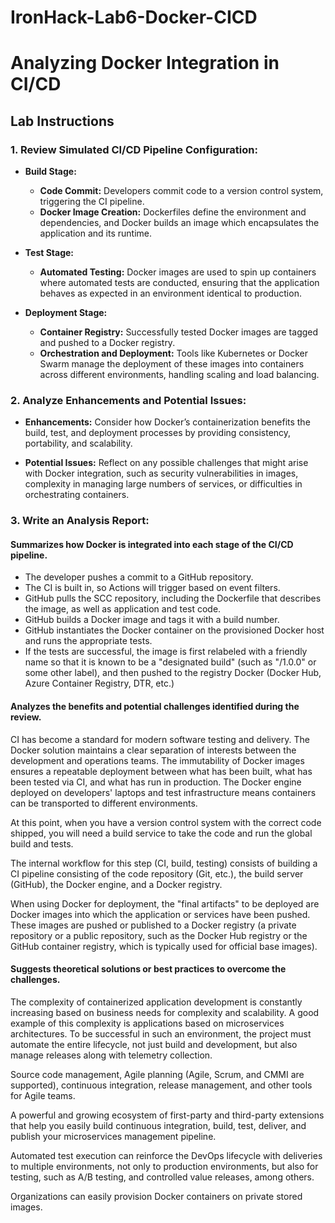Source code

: # IronHack-Lab6-Docker-CICD
# Analyzing Docker Integration in CI/CD

## Lab Instructions

### 1. Review Simulated CI/CD Pipeline Configuration:

* **Build Stage:**
  * **Code Commit:** Developers commit code to a version control system, triggering the CI pipeline.
  * **Docker Image Creation:** Dockerfiles define the environment and dependencies, and Docker builds an image which encapsulates the application and its runtime.

* **Test Stage:**
  * **Automated Testing:** Docker images are used to spin up containers where automated tests are conducted, ensuring that the application behaves as expected in an environment identical to production.

* **Deployment Stage:**

  * **Container Registry:** Successfully tested Docker images are tagged and pushed to a Docker registry.
  * **Orchestration and Deployment:** Tools like Kubernetes or Docker Swarm manage the deployment of these images into containers across different environments, handling scaling and load balancing.

### 2. Analyze Enhancements and Potential Issues:
  * **Enhancements:** Consider how Docker’s containerization benefits the build, test, and deployment processes by providing consistency, portability, and scalability.

  * **Potential Issues:** Reflect on any possible challenges that might arise with Docker integration, such as security vulnerabilities in images, complexity in managing large numbers of services, or difficulties in orchestrating containers.
 

### 3. Write an Analysis Report:
#### Summarizes how Docker is integrated into each stage of the CI/CD pipeline.

* The developer pushes a commit to a GitHub repository.
* The CI is built in, so Actions will trigger based on event filters.
* GitHub pulls the SCC repository, including the Dockerfile that describes the image, as well as application and test code.
* GitHub builds a Docker image and tags it with a build number.
* GitHub instantiates the Docker container on the provisioned Docker host and runs the appropriate tests.
* If the tests are successful, the image is first relabeled with a friendly name so that it is known to be a "designated build" (such as "/1.0.0" or some other label), and then pushed to the registry Docker (Docker Hub, Azure Container Registry, DTR, etc.)
  
#### Analyzes the benefits and potential challenges identified during the review.

CI has become a standard for modern software testing and delivery. The Docker solution maintains a clear separation of interests between the development and operations teams. The immutability of Docker images ensures a repeatable deployment between what has been built, what has been tested via CI, and what has run in production. The Docker engine deployed on developers' laptops and test infrastructure means containers can be transported to different environments.

At this point, when you have a version control system with the correct code shipped, you will need a build service to take the code and run the global build and tests.

The internal workflow for this step (CI, build, testing) consists of building a CI pipeline consisting of the code repository (Git, etc.), the build server (GitHub), the Docker engine, and a Docker registry.

When using Docker for deployment, the "final artifacts" to be deployed are Docker images into which the application or services have been pushed. These images are pushed or published to a Docker registry (a private repository or a public repository, such as the Docker Hub registry or the GitHub container registry, which is typically used for official base images).


#### Suggests theoretical solutions or best practices to overcome the challenges.

The complexity of containerized application development is constantly increasing based on business needs for complexity and scalability. A good example of this complexity is applications based on microservices architectures. To be successful in such an environment, the project must automate the entire lifecycle, not just build and development, but also manage releases along with telemetry collection. 

Source code management, Agile planning (Agile, Scrum, and CMMI are supported), continuous integration, release management, and other tools for Agile teams.

A powerful and growing ecosystem of first-party and third-party extensions that help you easily build continuous integration, build, test, deliver, and publish your microservices management pipeline.

Automated test execution can reinforce the DevOps lifecycle with deliveries to multiple environments, not only to production environments, but also for testing, such as A/B testing, and controlled value releases, among others.

Organizations can easily provision Docker containers on private stored images.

» Work order: With the pictures set aside, return each line of the listing exactly as given.

» Answer to the exercise:
Source code

: # IronHack-Lab6-Docker-CICD
# Analyzing Docker Integration in CI/CD

## Lab Instructions

### 1. Review Simulated CI/CD Pipeline Configuration:

* **Build Stage:**
  * **Code Commit:** Developers commit code to a version control system, triggering the CI pipeline.
  * **Docker Image Creation:** Dockerfiles define the environment and dependencies, and Docker builds an image which encapsulates the application and its runtime.

* **Test Stage:**
  * **Automated Testing:** Docker images are used to spin up containers where automated tests are conducted, ensuring that the application behaves as expected in an environment identical to production.

* **Deployment Stage:**

  * **Container Registry:** Successfully tested Docker images are tagged and pushed to a Docker registry.
  * **Orchestration and Deployment:** Tools like Kubernetes or Docker Swarm manage the deployment of these images into containers across different environments, handling scaling and load balancing.

### 2. Analyze Enhancements and Potential Issues:
  * **Enhancements:** Consider how Docker’s containerization benefits the build, test, and deployment processes by providing consistency, portability, and scalability.

  * **Potential Issues:** Reflect on any possible challenges that might arise with Docker integration, such as security vulnerabilities in images, complexity in managing large numbers of services, or difficulties in orchestrating containers.
 

### 3. Write an Analysis Report:
#### Summarizes how Docker is integrated into each stage of the CI/CD pipeline.

* The developer pushes a commit to a GitHub repository.
* The CI is built in, so Actions will trigger based on event filters.
* GitHub pulls the SCC repository, including the Dockerfile that describes the image, as well as application and test code.
* GitHub builds a Docker image and tags it with a build number.
* GitHub instantiates the Docker container on the provisioned Docker host and runs the appropriate tests.
* If the tests are successful, the image is first relabeled with a friendly name so that it is known to be a "designated build" (such as "/1.0.0" or some other label), and then pushed to the registry Docker (Docker Hub, Azure Container Registry, DTR, etc.)
  
#### Analyzes the benefits and potential challenges identified during the review.

CI has become a standard for modern software testing and delivery. The Docker solution maintains a clear separation of interests between the development and operations teams. The immutability of Docker images ensures a repeatable deployment between what has been built, what has been tested via CI, and what has run in production. The Docker engine deployed on developers' laptops and test infrastructure means containers can be transported to different environments.

At this point, when you have a version control system with the correct code shipped, you will need a build service to take the code and run the global build and tests.

The internal workflow for this step (CI, build, testing) consists of building a CI pipeline consisting of the code repository (Git, etc.), the build server (GitHub), the Docker engine, and a Docker registry.

When using Docker for deployment, the "final artifacts" to be deployed are Docker images into which the application or services have been pushed. These images are pushed or published to a Docker registry (a private repository or a public repository, such as the Docker Hub registry or the GitHub container registry, which is typically used for official base images).


#### Suggests theoretical solutions or best practices to overcome the challenges.

The complexity of containerized application development is constantly increasing based on business needs for complexity and scalability. A good example of this complexity is applications based on microservices architectures. To be successful in such an environment, the project must automate the entire lifecycle, not just build and development, but also manage releases along with telemetry collection. 

Source code management, Agile planning (Agile, Scrum, and CMMI are supported), continuous integration, release management, and other tools for Agile teams.

A powerful and growing ecosystem of first-party and third-party extensions that help you easily build continuous integration, build, test, deliver, and publish your microservices management pipeline.

Automated test execution can reinforce the DevOps lifecycle with deliveries to multiple environments, not only to production environments, but also for testing, such as A/B testing, and controlled value releases, among others.

Organizations can easily provision Docker containers on private stored images.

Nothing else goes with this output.